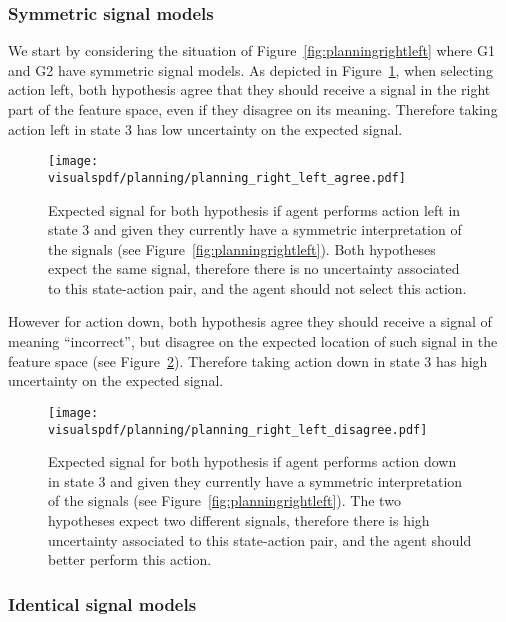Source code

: \subsubsection*{Symmetric signal models}

We start by considering the situation of Figure~\ref{fig:planningrightleft} where G1 and G2 have symmetric signal models. As depicted in Figure~\ref{fig:uncertaintysignalrightleftagree}, when selecting action left, both hypothesis agree that they should receive a signal in the right part of the feature space, even if they disagree on its meaning. Therefore taking action left in state 3 has low uncertainty on the expected signal.

\begin{figure}[!htbp]
  \centering
  \texttt{[image: \\visualspdf/planning/planning\_right\_left\_agree.pdf]}
  \caption{Expected signal for both hypothesis if agent performs action left in state 3 and given they currently have a symmetric interpretation of the signals (see Figure~\ref{fig:planningrightleft}). Both hypotheses expect the same signal, therefore there is no uncertainty associated to this state-action pair, and the agent should not select this action.}
  \label{fig:uncertaintysignalrightleftagree}
\end{figure}

However for action down, both hypothesis agree they should receive a signal of meaning ``incorrect'', but disagree on the expected location of such signal in the feature space (see Figure~\ref{fig:uncertaintysignalrightleftdisagree}). Therefore taking action down in state 3 has high uncertainty on the expected signal.

\begin{figure}[!htbp]
  \centering
  \texttt{[image: \\visualspdf/planning/planning\_right\_left\_disagree.pdf]}
  \caption{Expected signal for both hypothesis if agent performs action down in state 3 and given they currently have a symmetric interpretation of the signals (see Figure~\ref{fig:planningrightleft}). The two hypotheses expect two different signals, therefore there is high uncertainty associated to this state-action pair, and the agent should better perform this action.}
  \label{fig:uncertaintysignalrightleftdisagree}
\end{figure}

\subsubsection*{Identical signal models}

------------------------------------------------

* The problem
From the first line to the last, retype the material exactly and exclude the pictures.

* Response for this exercise
Source code

: \subsubsection*{Symmetric signal models}

We start by considering the situation of Figure~\ref{fig:planningrightleft} where G1 and G2 have symmetric signal models. As depicted in Figure~\ref{fig:uncertaintysignalrightleftagree}, when selecting action left, both hypothesis agree that they should receive a signal in the right part of the feature space, even if they disagree on its meaning. Therefore taking action left in state 3 has low uncertainty on the expected signal.

\begin{figure}[!htbp]
  \centering
  \texttt{[image: \\visualspdf/planning/planning\_right\_left\_agree.pdf]}
  \caption{Expected signal for both hypothesis if agent performs action left in state 3 and given they currently have a symmetric interpretation of the signals (see Figure~\ref{fig:planningrightleft}). Both hypotheses expect the same signal, therefore there is no uncertainty associated to this state-action pair, and the agent should not select this action.}
  \label{fig:uncertaintysignalrightleftagree}
\end{figure}

However for action down, both hypothesis agree they should receive a signal of meaning ``incorrect'', but disagree on the expected location of such signal in the feature space (see Figure~\ref{fig:uncertaintysignalrightleftdisagree}). Therefore taking action down in state 3 has high uncertainty on the expected signal.

\begin{figure}[!htbp]
  \centering
  \texttt{[image: \\visualspdf/planning/planning\_right\_left\_disagree.pdf]}
  \caption{Expected signal for both hypothesis if agent performs action down in state 3 and given they currently have a symmetric interpretation of the signals (see Figure~\ref{fig:planningrightleft}). The two hypotheses expect two different signals, therefore there is high uncertainty associated to this state-action pair, and the agent should better perform this action.}
  \label{fig:uncertaintysignalrightleftdisagree}
\end{figure}

\subsubsection*{Identical signal models}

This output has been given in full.